Action item: Line by line, print the records exactly, and keep images out of the copy.

Available records Start Marker

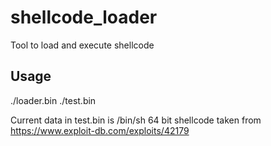 # shellcode_loader
Tool to load and execute shellcode

## Usage

./loader.bin ./test.bin

Current data in test.bin is /bin/sh 64 bit shellcode taken from https://www.exploit-db.com/exploits/42179
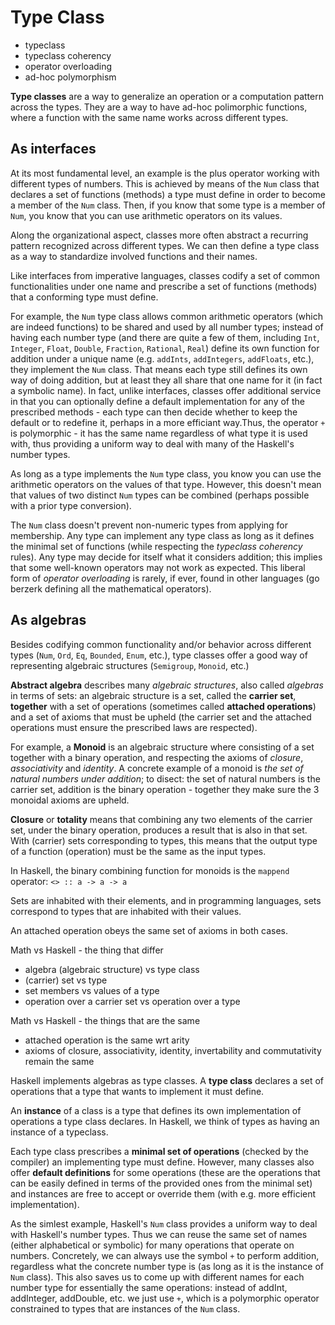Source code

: # Type Class

- typeclass
- typeclass coherency
- operator overloading
- ad-hoc polymorphism

**Type classes** are a way to generalize an operation or a computation pattern across the types. They are a way to have ad-hoc polimorphic functions, where a function with the same name works across different types.

## As interfaces

At its most fundamental level, an example is the plus operator working with different types of numbers. This is achieved by means of the `Num` class that declares a set of functions (methods) a type must define in order to become a member of the `Num` class. Then, if you know that some type is a member of `Num`, you know that you can use arithmetic operators on its values.

Along the organizational aspect, classes more often abstract a recurring pattern recognized across different types. We can then define a type class as a way to standardize involved functions and their names.

Like interfaces from imperative languages, classes codify a set of common functionalities under one name and prescribe a set of functions (methods) that a conforming type must define.

For example, the `Num` type class allows common arithmetic operators (which are indeed functions) to be shared and used by all number types; instead of having each number type (and there are quite a few of them, including `Int`, `Integer`, `Float`, `Double`, `Fraction`, `Rational`, `Real`) define its own function for addition under a unique name (e.g. `addInts`, `addIntegers`, `addFloats`, etc.), they implement the `Num` class. That means each type still defines its own way of doing addition, but at least they all share that one name for it (in fact a symbolic name). In fact, unlike interfaces, classes offer additional service in that you can optionally define a default implementation for any of the prescribed methods - each type can then decide whether to keep the default or to redefine it, perhaps in a more efficiant way.Thus, the operator `+` is polymorphic - it has the same name regardless of what type it is used with, thus providing a uniform way to deal with many of the Haskell's number types.

As long as a type implements the `Num` type class, you know you can use the arithmetic operators on the values of that type. However, this doesn't mean that values of two distinct `Num` types can be combined (perhaps possible with a prior type conversion).

The `Num` class doesn't prevent non-numeric types from applying for membership. Any type can implement any type class as long as it defines the minimal set of functions (while respecting the *typeclass coherency* rules). Any type may decide for itself what it considers addition; this implies that some well-known operators may not work as expected. This liberal form of *operator overloading* is rarely, if ever, found in other languages (go berzerk defining all the mathematical operators).


## As algebras

Besides codifying common functionality and/or behavior across different types (`Num`, `Ord`, `Eq`, `Bounded`, `Enum`, etc.), type classes offer a good way of representing algebraic structures (`Semigroup`, `Monoid`, etc.)

**Abstract algebra** describes many *algebraic structures*, also called *algebras* in terms of sets: an algebraic structure is a set, called the **carrier set**, **together** with a set of operations (sometimes called **attached operations**) and a set of axioms that must be upheld (the carrier set and the attached operations must ensure the prescribed laws are respected).

For example, a **Monoid** is an algebraic structure where consisting of a set together with a binary operation, and respecting the axioms of *closure*, *associativity* and *identity*. A concrete example of a monoid is *the set of natural numbers under addition*; to disect: the set of natural numbers is the carrier set, addition is the binary operation - together they make sure the 3 monoidal axioms are upheld.

**Closure** or **totality** means that combining any two elements of the carrier set, under the binary operation, produces a result that is also in that set. With (carrier) sets corresponding to types, this means that the output type of a function (operation) must be the same as the input types.



In Haskell, the binary combining function for monoids is the `mappend` operator: `<> :: a -> a -> a`

Sets are inhabited with their elements, and in programming languages, sets correspond to types that are inhabited with their values.

An attached operation obeys the same set of axioms in both cases.

Math vs Haskell - the thing that differ
- algebra (algebraic structure) vs type class
- (carrier) set vs type
- set members vs values of a type
- operation over a carrier set vs operation over a type

Math vs Haskell - the things that are the same
- attached operation is the same wrt arity
- axioms of closure, associativity, identity, invertability and commutativity remain the same


Haskell implements algebras as type classes. A **type class** declares a set of operations that a type that wants to implement it must define.

An **instance** of a class is a type that defines its own implementation of operations a type class declares. In Haskell, we think of types as having an instance of a typeclass.

Each type class prescribes a **minimal set of operations** (checked by the compiler) an implementing type must define. However, many classes also offer **default definitions** for some operations (these are the operations that can be easily defined in terms of the provided ones from the minimal set) and instances are free to accept or override them (with e.g. more efficient implementation).


As the simlest example, Haskell's `Num` class provides a uniform way to deal with Haskell's number types. Thus we can reuse the same set of names (either alphabetical or symbolic) for many operations that operate on numbers. Concretely, we can always use the symbol `+` to perform addition, regardless what the concrete number type is (as long as it is the instance of `Num` class). This also saves us to come up with different names for each number type for essentially the same operations: instead of addInt, addInteger, addDouble, etc. we just use `+`, which is a polymorphic operator constrained to types that are instances of the `Num` class.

Available records End Marker

Your response:
 # shellcode_loader
Tool to load and execute shellcode

## Usage

./loader.bin ./test.bin

Current data in test.bin is /bin/sh 64 bit shellcode taken from https://www.exploit-db.com/exploits/42179
Source code

: # Type Class

- typeclass
- typeclass coherency
- operator overloading
- ad-hoc polymorphism

**Type classes** are a way to generalize an operation or a computation pattern across the types. They are a way to have ad-hoc polimorphic functions, where a function with the same name works across different types.

## As interfaces

At its most fundamental level, an example is the plus operator working with different types of numbers. This is achieved by means of the `Num` class that declares a set of functions (methods) a type must define in order to become a member of the `Num` class. Then, if you know that some type is a member of `Num`, you know that you can use arithmetic operators on its values.

Along the organizational aspect, classes more often abstract a recurring pattern recognized across different types. We can then define a type class as a way to standardize involved functions and their names.

Like interfaces from imperative languages, classes codify a set of common functionalities under one name and prescribe a set of functions (methods) that a conforming type must define.

For example, the `Num` type class allows common arithmetic operators (which are indeed functions) to be shared and used by all number types; instead of having each number type (and there are quite a few of them, including `Int`, `Integer`, `Float`, `Double`, `Fraction`, `Rational`, `Real`) define its own function for addition under a unique name (e.g. `addInts`, `addIntegers`, `addFloats`, etc.), they implement the `Num` class. That means each type still defines its own way of doing addition, but at least they all share that one name for it (in fact a symbolic name). In fact, unlike interfaces, classes offer additional service in that you can optionally define a default implementation for any of the prescribed methods - each type can then decide whether to keep the default or to redefine it, perhaps in a more efficiant way.Thus, the operator `+` is polymorphic - it has the same name regardless of what type it is used with, thus providing a uniform way to deal with many of the Haskell's number types.

As long as a type implements the `Num` type class, you know you can use the arithmetic operators on the values of that type. However, this doesn't mean that values of two distinct `Num` types can be combined (perhaps possible with a prior type conversion).

The `Num` class doesn't prevent non-numeric types from applying for membership. Any type can implement any type class as long as it defines the minimal set of functions (while respecting the *typeclass coherency* rules). Any type may decide for itself what it considers addition; this implies that some well-known operators may not work as expected. This liberal form of *operator overloading* is rarely, if ever, found in other languages (go berzerk defining all the mathematical operators).


## As algebras

Besides codifying common functionality and/or behavior across different types (`Num`, `Ord`, `Eq`, `Bounded`, `Enum`, etc.), type classes offer a good way of representing algebraic structures (`Semigroup`, `Monoid`, etc.)

**Abstract algebra** describes many *algebraic structures*, also called *algebras* in terms of sets: an algebraic structure is a set, called the **carrier set**, **together** with a set of operations (sometimes called **attached operations**) and a set of axioms that must be upheld (the carrier set and the attached operations must ensure the prescribed laws are respected).

For example, a **Monoid** is an algebraic structure where consisting of a set together with a binary operation, and respecting the axioms of *closure*, *associativity* and *identity*. A concrete example of a monoid is *the set of natural numbers under addition*; to disect: the set of natural numbers is the carrier set, addition is the binary operation - together they make sure the 3 monoidal axioms are upheld.

**Closure** or **totality** means that combining any two elements of the carrier set, under the binary operation, produces a result that is also in that set. With (carrier) sets corresponding to types, this means that the output type of a function (operation) must be the same as the input types.



In Haskell, the binary combining function for monoids is the `mappend` operator: `<> :: a -> a -> a`

Sets are inhabited with their elements, and in programming languages, sets correspond to types that are inhabited with their values.

An attached operation obeys the same set of axioms in both cases.

Math vs Haskell - the thing that differ
- algebra (algebraic structure) vs type class
- (carrier) set vs type
- set members vs values of a type
- operation over a carrier set vs operation over a type

Math vs Haskell - the things that are the same
- attached operation is the same wrt arity
- axioms of closure, associativity, identity, invertability and commutativity remain the same


Haskell implements algebras as type classes. A **type class** declares a set of operations that a type that wants to implement it must define.

An **instance** of a class is a type that defines its own implementation of operations a type class declares. In Haskell, we think of types as having an instance of a typeclass.

Each type class prescribes a **minimal set of operations** (checked by the compiler) an implementing type must define. However, many classes also offer **default definitions** for some operations (these are the operations that can be easily defined in terms of the provided ones from the minimal set) and instances are free to accept or override them (with e.g. more efficient implementation).


As the simlest example, Haskell's `Num` class provides a uniform way to deal with Haskell's number types. Thus we can reuse the same set of names (either alphabetical or symbolic) for many operations that operate on numbers. Concretely, we can always use the symbol `+` to perform addition, regardless what the concrete number type is (as long as it is the instance of `Num` class). This also saves us to come up with different names for each number type for essentially the same operations: instead of addInt, addInteger, addDouble, etc. we just use `+`, which is a polymorphic operator constrained to types that are instances of the `Num` class.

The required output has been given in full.